Exercise instructions: The records below are to be set down word for word, with every picture left out.

Collection entries:

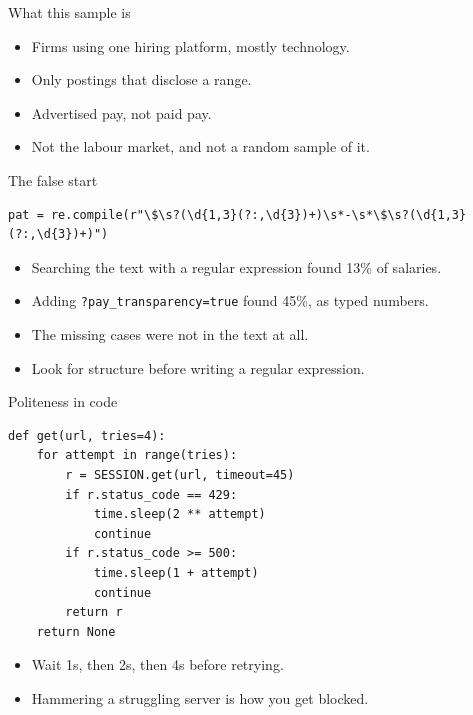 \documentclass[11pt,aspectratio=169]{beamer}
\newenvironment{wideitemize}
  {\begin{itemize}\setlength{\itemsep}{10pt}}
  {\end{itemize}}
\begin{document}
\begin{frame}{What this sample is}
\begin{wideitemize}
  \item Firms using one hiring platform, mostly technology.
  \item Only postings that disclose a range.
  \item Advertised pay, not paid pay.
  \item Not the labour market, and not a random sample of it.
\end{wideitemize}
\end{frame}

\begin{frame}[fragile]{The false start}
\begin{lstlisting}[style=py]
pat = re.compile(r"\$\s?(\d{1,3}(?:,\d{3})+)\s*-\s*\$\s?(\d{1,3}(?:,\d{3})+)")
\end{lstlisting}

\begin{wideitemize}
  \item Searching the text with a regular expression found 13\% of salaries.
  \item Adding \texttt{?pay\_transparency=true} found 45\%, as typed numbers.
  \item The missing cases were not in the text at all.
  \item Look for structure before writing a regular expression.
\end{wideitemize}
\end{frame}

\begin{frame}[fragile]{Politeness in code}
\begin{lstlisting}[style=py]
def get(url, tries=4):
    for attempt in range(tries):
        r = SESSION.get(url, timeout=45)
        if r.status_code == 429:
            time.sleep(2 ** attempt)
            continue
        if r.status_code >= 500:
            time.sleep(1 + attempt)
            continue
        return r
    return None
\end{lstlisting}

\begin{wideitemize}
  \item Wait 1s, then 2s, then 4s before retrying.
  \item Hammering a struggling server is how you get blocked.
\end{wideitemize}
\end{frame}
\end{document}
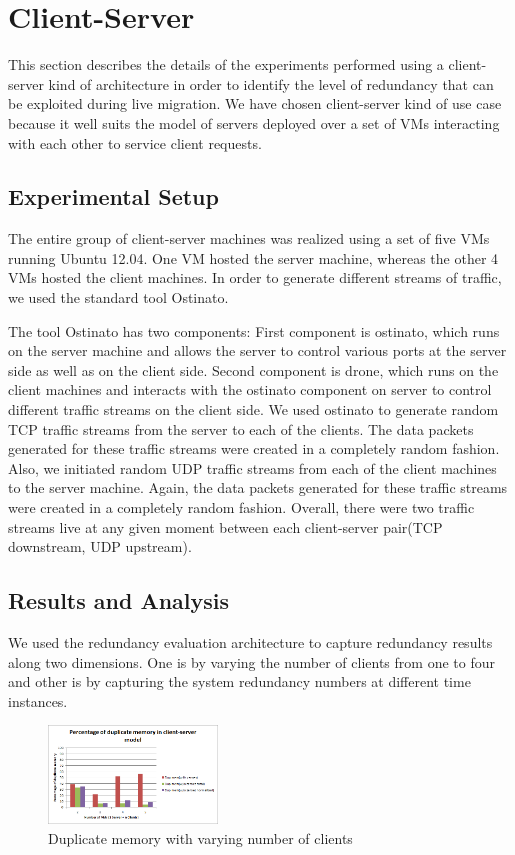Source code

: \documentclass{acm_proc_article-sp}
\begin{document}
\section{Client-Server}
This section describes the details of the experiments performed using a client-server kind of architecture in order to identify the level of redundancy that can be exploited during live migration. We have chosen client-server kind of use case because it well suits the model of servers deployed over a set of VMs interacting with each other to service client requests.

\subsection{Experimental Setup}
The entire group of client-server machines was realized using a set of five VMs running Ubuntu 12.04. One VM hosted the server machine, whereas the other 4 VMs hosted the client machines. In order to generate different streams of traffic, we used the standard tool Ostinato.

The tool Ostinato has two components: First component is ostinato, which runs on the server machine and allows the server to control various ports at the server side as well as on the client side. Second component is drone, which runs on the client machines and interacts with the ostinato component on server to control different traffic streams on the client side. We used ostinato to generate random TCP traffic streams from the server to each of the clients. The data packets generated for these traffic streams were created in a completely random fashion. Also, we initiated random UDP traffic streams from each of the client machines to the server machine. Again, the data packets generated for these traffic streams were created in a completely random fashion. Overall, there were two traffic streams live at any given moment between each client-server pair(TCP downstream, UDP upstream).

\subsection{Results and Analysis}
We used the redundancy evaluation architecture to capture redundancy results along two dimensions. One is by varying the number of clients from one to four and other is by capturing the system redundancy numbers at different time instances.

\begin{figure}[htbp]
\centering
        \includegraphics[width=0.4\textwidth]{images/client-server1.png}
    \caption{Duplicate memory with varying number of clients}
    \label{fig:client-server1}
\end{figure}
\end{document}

Your response:
 \documentclass[11pt,aspectratio=169]{beamer}
\newenvironment{wideitemize}
  {\begin{itemize}\setlength{\itemsep}{10pt}}
  {\end{itemize}}
\begin{document}
\begin{frame}{What this sample is}
\begin{wideitemize}
  \item Firms using one hiring platform, mostly technology.
  \item Only postings that disclose a range.
  \item Advertised pay, not paid pay.
  \item Not the labour market, and not a random sample of it.
\end{wideitemize}
\end{frame}

\begin{frame}[fragile]{The false start}
\begin{lstlisting}[style=py]
pat = re.compile(r"\$\s?(\d{1,3}(?:,\d{3})+)\s*-\s*\$\s?(\d{1,3}(?:,\d{3})+)")
\end{lstlisting}

\begin{wideitemize}
  \item Searching the text with a regular expression found 13\% of salaries.
  \item Adding \texttt{?pay\_transparency=true} found 45\%, as typed numbers.
  \item The missing cases were not in the text at all.
  \item Look for structure before writing a regular expression.
\end{wideitemize}
\end{frame}

\begin{frame}[fragile]{Politeness in code}
\begin{lstlisting}[style=py]
def get(url, tries=4):
    for attempt in range(tries):
        r = SESSION.get(url, timeout=45)
        if r.status_code == 429:
            time.sleep(2 ** attempt)
            continue
        if r.status_code >= 500:
            time.sleep(1 + attempt)
            continue
        return r
    return None
\end{lstlisting}

\begin{wideitemize}
  \item Wait 1s, then 2s, then 4s before retrying.
  \item Hammering a struggling server is how you get blocked.
\end{wideitemize}
\end{frame}
\end{document}
Source code

: \documentclass{acm_proc_article-sp}
\begin{document}
\section{Client-Server}
This section describes the details of the experiments performed using a client-server kind of architecture in order to identify the level of redundancy that can be exploited during live migration. We have chosen client-server kind of use case because it well suits the model of servers deployed over a set of VMs interacting with each other to service client requests.

\subsection{Experimental Setup}
The entire group of client-server machines was realized using a set of five VMs running Ubuntu 12.04. One VM hosted the server machine, whereas the other 4 VMs hosted the client machines. In order to generate different streams of traffic, we used the standard tool Ostinato.

The tool Ostinato has two components: First component is ostinato, which runs on the server machine and allows the server to control various ports at the server side as well as on the client side. Second component is drone, which runs on the client machines and interacts with the ostinato component on server to control different traffic streams on the client side. We used ostinato to generate random TCP traffic streams from the server to each of the clients. The data packets generated for these traffic streams were created in a completely random fashion. Also, we initiated random UDP traffic streams from each of the client machines to the server machine. Again, the data packets generated for these traffic streams were created in a completely random fashion. Overall, there were two traffic streams live at any given moment between each client-server pair(TCP downstream, UDP upstream).

\subsection{Results and Analysis}
We used the redundancy evaluation architecture to capture redundancy results along two dimensions. One is by varying the number of clients from one to four and other is by capturing the system redundancy numbers at different time instances.

\begin{figure}[htbp]
\centering
        \includegraphics[width=0.4\textwidth]{images/client-server1.png}
    \caption{Duplicate memory with varying number of clients}
    \label{fig:client-server1}
\end{figure}
\end{document}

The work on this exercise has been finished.